▸ Directions: Pull every line holding the word "allowing" from the data below and copy it.

▸ Source texts of formatted documents:
○ ○ ○ ○

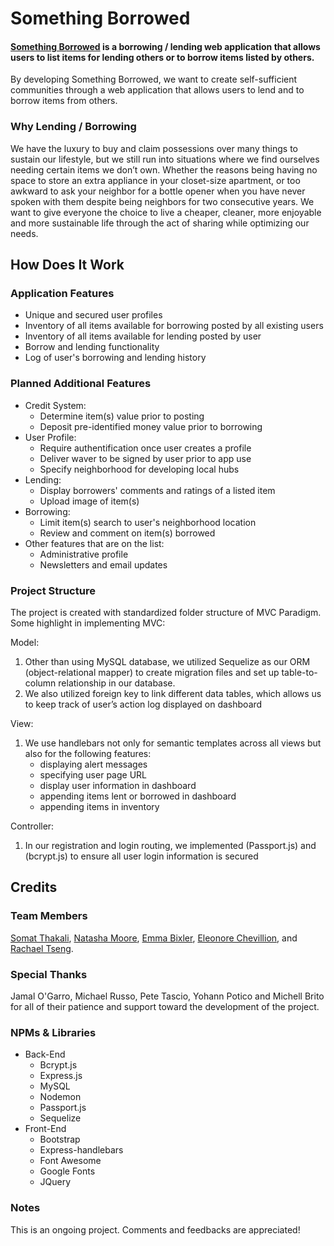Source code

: # Something Borrowed

#### [__Something Borrowed__](https://something-borrowed-2019.herokuapp.com/) is a borrowing / lending web application that allows users to list items for lending others or to borrow items listed by others.

By developing Something Borrowed, we want to create self-sufficient communities through a web application that allows users to lend and to borrow items from others.


### Why Lending / Borrowing

We have the luxury to buy and claim possessions over many things to sustain our lifestyle, but we still run into situations where we find ourselves needing certain items we don’t own. Whether the reasons being having no space to store an extra appliance in your closet-size apartment, or too awkward to ask your neighbor for a bottle opener when you have never spoken with them despite being neighbors for two consecutive years. We want to give everyone the choice to live a cheaper, cleaner, more enjoyable and more sustainable life through the act of sharing while optimizing our needs.

## How Does It Work

### Application Features
- Unique and secured user profiles
- Inventory of all items available for borrowing posted by all existing users
- Inventory of all items available for lending posted by user
- Borrow and lending functionality
- Log of user's borrowing and lending history

### Planned Additional Features
- Credit System: 
    - Determine item(s) value prior to posting
    - Deposit pre-identified money value prior to borrowing
- User Profile: 
    - Require authentification once user creates a profile
    - Deliver waver to be signed by user prior to app use
    - Specify neighborhood for developing local hubs
- Lending:
    - Display borrowers' comments and ratings of a listed item
    - Upload image of item(s)
- Borrowing: 
    - Limit item(s) search to user's neighborhood location
    - Review and comment on item(s) borrowed
- Other features that are on the list:
    - Administrative profile
    - Newsletters and email updates


### Project Structure
The project is created with standardized folder structure of MVC Paradigm. Some highlight in implementing MVC:

Model: 
1.	Other than using MySQL database, we utilized Sequelize as our ORM (object-relational mapper) to create migration files and set up table-to-column relationship in our database. 
2.	We also utilized foreign key to link different data tables, which allows us to keep track of user’s action log displayed on dashboard

View: 

1.	We use handlebars not only for semantic templates across all views but also for the following features:
    - displaying alert messages
    - specifying user page URL
    - display user information in dashboard
    - appending items lent or borrowed in dashboard
    - appending items in inventory

Controller: 

1.	In our registration and login routing, we implemented (Passport.js) and (bcrypt.js) to ensure all user login information is secured


## Credits

### Team Members
[Somat Thakali](https://github.com/SomatThakali), [Natasha Moore](https://github.com/natalytak), [Emma Bixler](https://github.com/emmabixler), [Eleonore Chevillion](https://github.com/tomspalding), and [Rachael Tseng](https://github.com/hojungt).

### Special Thanks
Jamal O'Garro, Michael Russo, Pete Tascio, Yohann Potico and Michell Brito for all of their patience and support toward the development of the project.

### NPMs & Libraries
- Back-End
    - Bcrypt.js
    - Express.js
    - MySQL
    - Nodemon
    - Passport.js
    - Sequelize
- Front-End
    - Bootstrap
    - Express-handlebars
    - Font Awesome
    - Google Fonts
    - JQuery

### Notes
This is an ongoing project. Comments and feedbacks are appreciated!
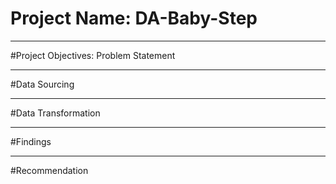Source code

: # Project Name: DA-Baby-Step

----
#Project Objectives: Problem Statement


----
#Data Sourcing

----
#Data Transformation



----
#Findings


----
#Recommendation
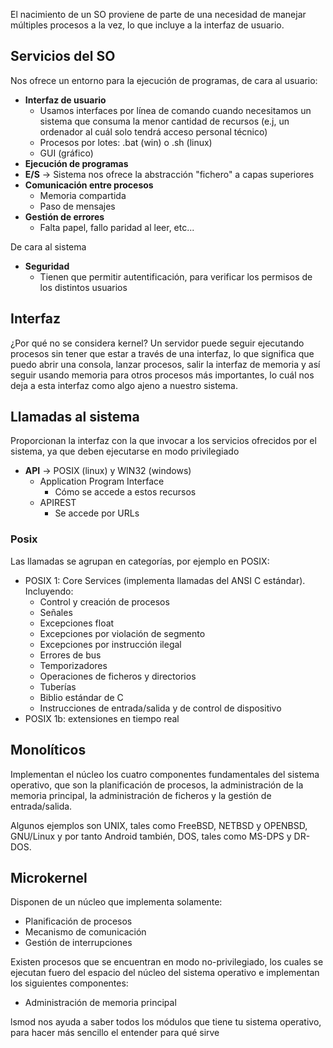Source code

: El nacimiento de un SO proviene de parte de una necesidad de manejar múltiples procesos a la vez, lo que incluye a la interfaz de usuario. 
## Servicios del SO
Nos ofrece un entorno para la ejecución de programas, de cara al usuario:
- **Interfaz de usuario**
	- Usamos interfaces por línea de comando cuando necesitamos un sistema que consuma la menor cantidad de recursos (e.j, un ordenador al cuál solo tendrá acceso personal técnico)
	- Procesos por lotes: .bat (win) o .sh (linux)
	- GUI (gráfico)
- **Ejecución de programas**
- **E/S** -> Sistema nos ofrece la abstracción "fichero" a capas superiores
- **Comunicación entre procesos**
	- Memoria compartida
	- Paso de mensajes
- **Gestión de errores**
	- Falta papel, fallo paridad al leer, etc...

De cara al sistema
- **Seguridad**
	- Tienen que permitir autentificación, para verificar los permisos de los distintos usuarios
## Interfaz
¿Por qué no se considera kernel? Un servidor puede seguir ejecutando procesos sin tener que estar a través de una interfaz, lo que significa que puedo abrir una consola, lanzar procesos, salir la interfaz de memoria y así seguir usando memoria para otros procesos más importantes, lo cuál nos deja a esta interfaz como algo ajeno a nuestro sistema.

## Llamadas al sistema
Proporcionan la interfaz con la que invocar a los servicios ofrecidos por el sistema, ya que deben ejecutarse en modo privilegiado

- **API** -> POSIX (linux) y WIN32 (windows) 
	- Application Program Interface
		- Cómo se accede a estos recursos
	- APIREST
		- Se accede por URLs
	
### Posix
Las llamadas se agrupan en categorías, por ejemplo en POSIX:
- POSIX 1: Core Services (implementa llamadas del ANSI C estándar). Incluyendo:
	- Control y creación de procesos
	- Señales
	- Excepciones float
	- Excepciones por violación de segmento
	- Excepciones por instrucción ilegal
	- Errores de bus
	- Temporizadores
	- Operaciones de ficheros y directorios
	- Tuberías
	- Biblio estándar de C
	- Instrucciones de entrada/salida y de control de dispositivo
- POSIX 1b: extensiones en tiempo real
## Monolíticos
Implementan el núcleo los cuatro componentes fundamentales del sistema operativo, que son la planificación de procesos, la administración de la memoria principal, la administración de ficheros y la gestión de entrada/salida.

Algunos ejemplos son UNIX, tales como FreeBSD, NETBSD y OPENBSD, GNU/Linux y por tanto Android también, DOS, tales como MS-DPS y DR-DOS.
## Microkernel
Disponen de un núcleo que implementa solamente:
- Planificación de procesos
- Mecanismo de comunicación
- Gestión de interrupciones

Existen procesos que se encuentran en modo no-privilegiado, los cuales se ejecutan fuero del espacio del núcleo del sistema operativo e implementan los siguientes componentes:
- Administración de memoria principal

lsmod nos ayuda a saber todos los módulos que tiene tu sistema operativo, para hacer más sencillo el entender para qué sirve 

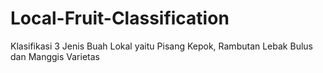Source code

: # Local-Fruit-Classification
Klasifikasi 3 Jenis Buah Lokal yaitu Pisang Kepok, Rambutan Lebak Bulus dan Manggis Varietas
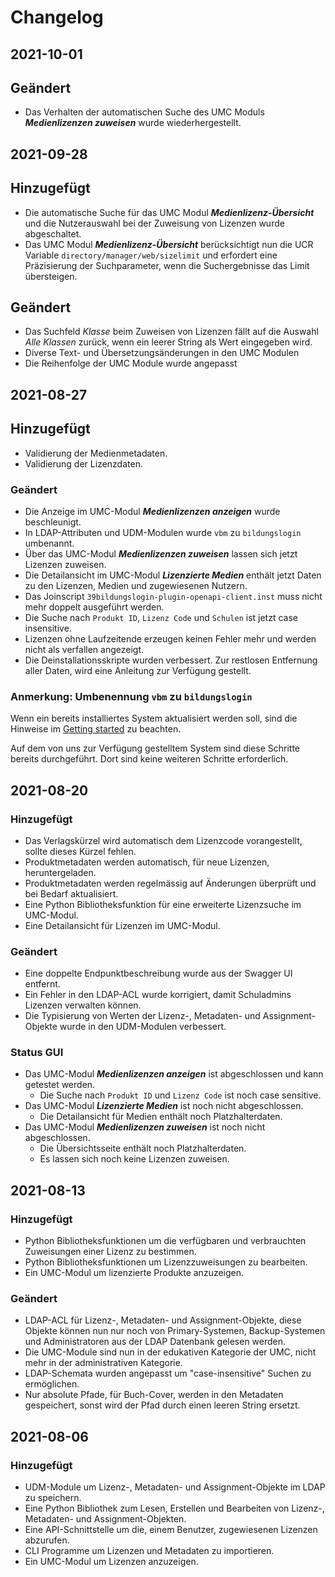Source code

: # Changelog

## 2021-10-01

## Geändert
- Das Verhalten der automatischen Suche des UMC Moduls ***Medienlizenzen zuweisen*** wurde wiederhergestellt.

## 2021-09-28

## Hinzugefügt
- Die automatische Suche für das UMC Modul ***Medienlizenz-Übersicht*** und die Nutzerauswahl bei der Zuweisung
von Lizenzen wurde abgeschaltet.
- Das UMC Modul ***Medienlizenz-Übersicht*** berücksichtigt nun die UCR Variable `directory/manager/web/sizelimit`
und erfordert eine Präzisierung der Suchparameter, wenn die Suchergebnisse das Limit übersteigen.

## Geändert
- Das Suchfeld *Klasse* beim Zuweisen von Lizenzen fällt auf die Auswahl *Alle Klassen* zurück, wenn ein leerer
String als Wert eingegeben wird.
- Diverse Text- und Übersetzungsänderungen in den UMC Modulen
- Die Reihenfolge der UMC Module wurde angepasst

## 2021-08-27

## Hinzugefügt
- Validierung der Medienmetadaten.
- Validierung der Lizenzdaten.

### Geändert
- Die Anzeige im UMC-Modul ***Medienlizenzen anzeigen*** wurde beschleunigt.
- In LDAP-Attributen und UDM-Modulen wurde `vbm` zu `bildungslogin` umbenannt.
- Über das UMC-Modul ***Medienlizenzen zuweisen*** lassen sich jetzt Lizenzen zuweisen.
- Die Detailansicht im UMC-Modul ***Lizenzierte Medien*** enthält jetzt Daten zu den Lizenzen, Medien und zugewiesenen Nutzern.
- Das Joinscript `39bildungslogin-plugin-openapi-client.inst` muss nicht mehr doppelt ausgeführt werden.
- Die Suche nach `Produkt ID`, `Lizenz Code` und `Schulen` ist jetzt case insensitive.
- Lizenzen ohne Laufzeitende erzeugen keinen Fehler mehr und werden nicht als verfallen angezeigt.
- Die Deinstallationsskripte wurden verbessert. Zur restlosen Entfernung aller Daten, wird eine Anleitung zur Verfügung gestellt.

### Anmerkung: Umbenennung `vbm` zu `bildungslogin`

Wenn ein bereits installiertes System aktualisiert werden soll, sind die Hinweise im [Getting started](getting_started.md) zu beachten.

Auf dem von uns zur Verfügung gestelltem System sind diese Schritte bereits durchgeführt.
Dort sind keine weiteren Schritte erforderlich.

## 2021-08-20

### Hinzugefügt
- Das Verlagskürzel wird automatisch dem Lizenzcode vorangestellt, sollte dieses Kürzel fehlen.
- Produktmetadaten werden automatisch, für neue Lizenzen, heruntergeladen.
- Produktmetadaten werden regelmässig auf Änderungen überprüft und bei Bedarf aktualisiert.
- Eine Python Bibliotheksfunktion für eine erweiterte Lizenzsuche im UMC-Modul.
- Eine Detailansicht für Lizenzen im UMC-Modul.

### Geändert
- Eine doppelte Endpunktbeschreibung wurde aus der Swagger UI entfernt.
- Ein Fehler in den LDAP-ACL wurde korrigiert, damit Schuladmins Lizenzen verwalten können.
- Die Typisierung von Werten der Lizenz-, Metadaten- und Assignment-Objekte wurde in den UDM-Modulen verbessert.

### Status GUI
- Das UMC-Modul ***Medienlizenzen anzeigen*** ist abgeschlossen und kann getestet werden.
  - Die Suche nach `Produkt ID` und `Lizenz Code` ist noch case sensitive.
- Das UMC-Modul ***Lizenzierte Medien*** ist noch nicht abgeschlossen.
  - Die Detailansicht für Medien enthält noch Platzhalterdaten.
- Das UMC-Modul ***Medienlizenzen zuweisen*** ist noch nicht abgeschlossen.
  - Die Übersichtsseite enthält noch Platzhalterdaten.
  - Es lassen sich noch keine Lizenzen zuweisen.

## 2021-08-13

### Hinzugefügt

- Python Bibliotheksfunktionen um die verfügbaren und verbrauchten Zuweisungen einer Lizenz zu bestimmen.
- Python Bibliotheksfunktionen um Lizenzzuweisungen zu bearbeiten.
- Ein UMC-Modul um lizenzierte Produkte anzuzeigen.

### Geändert

- LDAP-ACL für Lizenz-, Metadaten- und Assignment-Objekte, diese Objekte können nun nur noch von Primary-Systemen, Backup-Systemen und Administratoren aus der LDAP Datenbank gelesen werden.
- Die UMC-Module sind nun in der edukativen Kategorie der UMC, nicht mehr in der administrativen Kategorie.
- LDAP-Schemata wurden angepasst um "case-insensitive" Suchen zu ermöglichen.
- Nur absolute Pfade, für Buch-Cover, werden in den Metadaten gespeichert, sonst wird der Pfad durch einen leeren String ersetzt.

## 2021-08-06

### Hinzugefügt

- UDM-Module um Lizenz-, Metadaten- und Assignment-Objekte im LDAP zu speichern.
- Eine Python Bibliothek zum Lesen, Erstellen und Bearbeiten von  Lizenz-, Metadaten- und Assignment-Objekten.
- Eine API-Schnittstelle um die, einem Benutzer, zugewiesenen Lizenzen abzurufen.
- CLI Programme um Lizenzen und Metadaten zu importieren.
- Ein UMC-Modul um Lizenzen anzuzeigen.
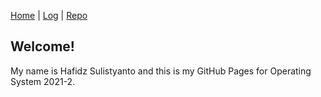 [Home](.) | [Log](https://hafidzsulistyan.github.io/os212/TXT/mylog.txt) | [Repo](https://github.com/hafidzsulistyan/os212)

## Welcome!
My name is Hafidz Sulistyanto and this is my GitHub Pages for Operating System 2021-2.
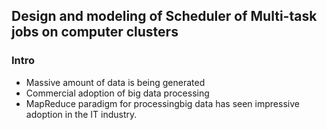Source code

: ## Design and modeling of Scheduler of Multi-task jobs on computer clusters


### Intro
- Massive amount of data is being generated
- Commercial adoption of big data processing
- MapReduce paradigm for processingbig data has seen impressive adoption in the IT industry.
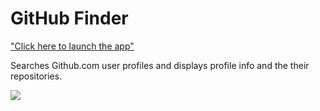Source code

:# GitHub Finder
["Click here to launch the app"](https://findergithub.netlify.com/)


Searches Github.com user profiles and displays profile info and the their repositories.

![](https://i2.wp.com/blog.rapidapi.com/wp-content/uploads/2017/01/octocat.gif?fit=800%2C600&ssl=1)
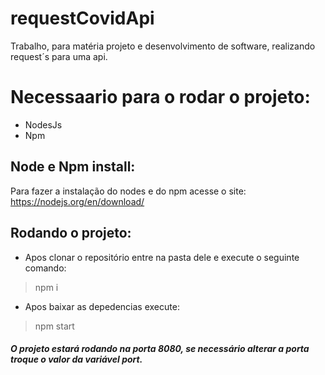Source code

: # requestCovidApi
Trabalho, para matéria projeto e desenvolvimento de software, realizando request´s para uma api.


# Necessaario para o rodar o projeto:
* NodesJs
* Npm

## Node e Npm install:

Para fazer a instalação do nodes e do npm acesse o site: https://nodejs.org/en/download/ 

## Rodando o projeto:

* Apos clonar o repositório entre na pasta dele e execute o seguinte comando:

> npm i

* Apos baixar as depedencias execute:

> npm start

 ##### O projeto estará rodando na porta 8080, se necessário alterar a porta troque o valor da variável port.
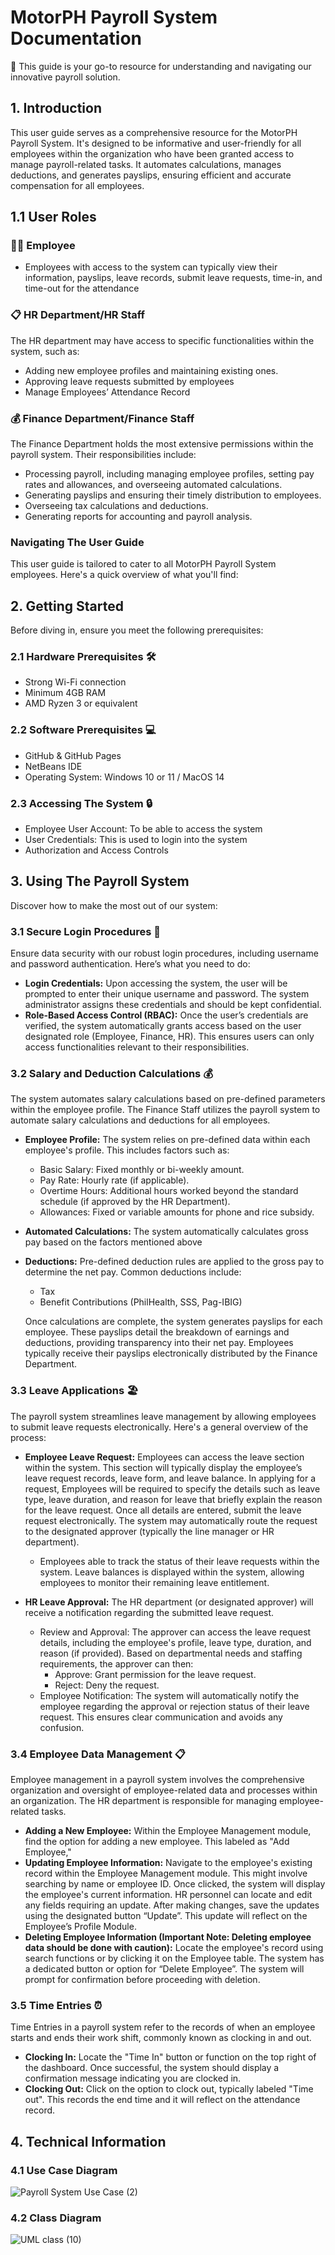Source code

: 
# MotorPH Payroll System Documentation

🚀 This guide is your go-to resource for understanding and navigating our innovative payroll solution.

## 1. Introduction

This user guide serves as a comprehensive resource for the MotorPH Payroll System. It's designed to be informative and user-friendly for all employees within the organization who have been granted access to manage payroll-related tasks. It automates calculations, manages deductions, and generates payslips, ensuring efficient and accurate compensation for all employees.


## 1.1 User Roles
  
### 🧑‍💼 Employee 
- Employees with access to the system can typically view their information, payslips, leave records, submit leave requests, time-in, and time-out for the attendance

### 📋 HR Department/HR Staff  
The HR department may have access to specific functionalities within the system, such as:
- Adding new employee profiles and maintaining existing ones.
- Approving leave requests submitted by employees
- Manage Employees’ Attendance Record

### 💰 Finance Department/Finance Staff
The Finance Department holds the most extensive permissions within the payroll system. Their responsibilities include:
- Processing payroll, including managing employee profiles, setting pay rates and allowances, and overseeing automated calculations.
- Generating payslips and ensuring their timely distribution to employees.
-  Overseeing tax calculations and deductions.
- Generating reports for accounting and payroll analysis.

### Navigating The User Guide
This user guide is tailored to cater to all MotorPH Payroll System employees. Here's a quick overview of what you'll find:

## 2. Getting Started
Before diving in, ensure you meet the following prerequisites:

### 2.1 Hardware Prerequisites 🛠️
- Strong Wi-Fi connection
- Minimum 4GB RAM
- AMD Ryzen 3 or equivalent

### 2.2 Software Prerequisites 💻
- GitHub & GitHub Pages
- NetBeans IDE
- Operating System: Windows 10 or 11 / MacOS 14

### 2.3 Accessing The System 🔒
- Employee User Account: To be able to access the system
- User Credentials: This is used to login into the system 
- Authorization and Access Controls

## 3. Using The Payroll System 
Discover how to make the most out of our system:

### 3.1 Secure Login Procedures 🔐
Ensure data security with our robust login procedures, including username and password authentication. Here’s what you need to do:
- **Login Credentials:** Upon accessing the system, the user will be prompted to enter their unique username and password. The system administrator assigns these credentials and should be kept confidential.
- **Role-Based Access Control (RBAC):** Once the user’s credentials are verified, the system automatically grants access based on the user designated role (Employee, Finance, HR). This ensures users can only access functionalities relevant to their responsibilities.

### 3.2 Salary and Deduction Calculations 💰
The system automates salary calculations based on pre-defined parameters within the employee profile. The Finance Staff utilizes the payroll system to automate salary calculations and deductions for all employees.
- **Employee Profile:** The system relies on pre-defined data within each employee's profile. This includes factors such as:
  - Basic Salary: Fixed monthly or bi-weekly amount.
  - Pay Rate: Hourly rate (if applicable).
  - Overtime Hours: Additional hours worked beyond the standard schedule (if approved by the HR Department).
  - Allowances: Fixed or variable amounts for phone and rice subsidy.
- **Automated Calculations:** The system automatically calculates gross pay based on the factors mentioned above
- **Deductions:** Pre-defined deduction rules are applied to the gross pay to determine the net pay. Common deductions include:
  - Tax
  - Benefit Contributions (PhilHealth, SSS, Pag-IBIG)

  Once calculations are complete, the system generates payslips for each employee. These payslips detail the breakdown of earnings and deductions, providing transparency into their net pay. Employees typically receive their payslips electronically distributed by the Finance Department.

### 3.3 Leave Applications 🏖️
The payroll system streamlines leave management by allowing employees to submit leave requests electronically. Here's a general overview of the process:
- **Employee Leave Request:** Employees can access the leave section within the system. This section will typically display the employee’s leave request records, leave form, and leave balance. In applying for a request, Employees will be required to specify the details such as leave type, leave duration, and reason for leave that briefly explain the reason for the leave request.  Once all details are entered, submit the leave request electronically. The system may automatically route the request to the designated approver (typically the line manager or HR department).
  - Employees able to track the status of their leave requests within the system. Leave balances is displayed within the system, allowing employees to monitor their remaining leave entitlement.

- **HR Leave Approval:** The HR department (or designated approver) will receive a notification regarding the submitted leave request.
    - Review and Approval: The approver can access the leave request details, including the employee's profile, leave type, duration, and reason (if provided). Based on departmental needs and staffing requirements, the approver can then:
      - Approve: Grant permission for the leave request.
      - Reject: Deny the request.
    - Employee Notification: The system will automatically notify the employee regarding the approval or rejection status of their leave request. This ensures clear communication and avoids any confusion.


### 3.4 Employee Data Management 📋
Employee management in a payroll system involves the comprehensive organization and oversight of employee-related data and processes within an organization. The HR department is responsible for managing employee-related tasks. 
- **Adding a New Employee:** Within the Employee Management module, find the option for adding a new employee. This labeled as "Add Employee,"  
- **Updating Employee Information:** Navigate to the employee's existing record within the Employee Management module. This might involve searching by name or employee ID. Once clicked, the system will display the employee's current information. HR personnel can locate and edit any fields requiring an update. After making changes, save the updates using the designated button “Update”. This update will reflect on the Employee’s Profile Module.  
- **Deleting Employee Information (Important Note: Deleting employee data should be done with caution):** Locate the employee's record using search functions or by clicking it on the Employee table. The system has a dedicated button or option for “Delete Employee”. The system will prompt for confirmation before proceeding with deletion.


### 3.5 Time Entries ⏰
Time Entries in a payroll system refer to the records of when an employee starts and ends their work shift, commonly known as clocking in and out. 
- **Clocking In:** Locate the "Time In" button or function on the top right of the dashboard. Once successful, the system should display a confirmation message indicating you are clocked in.
- **Clocking Out:** Click on the option to clock out, typically labeled "Time out". This records the end time and it will reflect on the attendance record.

## 4. Technical Information

### 4.1 Use Case Diagram
![Payroll System Use Case  (2)](https://github.com/arrondina/MotorPH-Payroll-System/assets/124907667/7391ca9e-0d20-41d5-9fa2-b236fcfbab34)

### 4.2 Class Diagram
![UML class (10)](https://github.com/arrondina/MotorPH-Payroll-System/assets/124907667/12c0e2cf-c8c8-4fa3-b821-dd8211992abd)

○ ○ ○ ○

▸ Response to this exercise:
The payroll system streamlines leave management by allowing employees to submit leave requests electronically. Here's a general overview of the process:
  - Employees able to track the status of their leave requests within the system. Leave balances is displayed within the system, allowing employees to monitor their remaining leave entitlement.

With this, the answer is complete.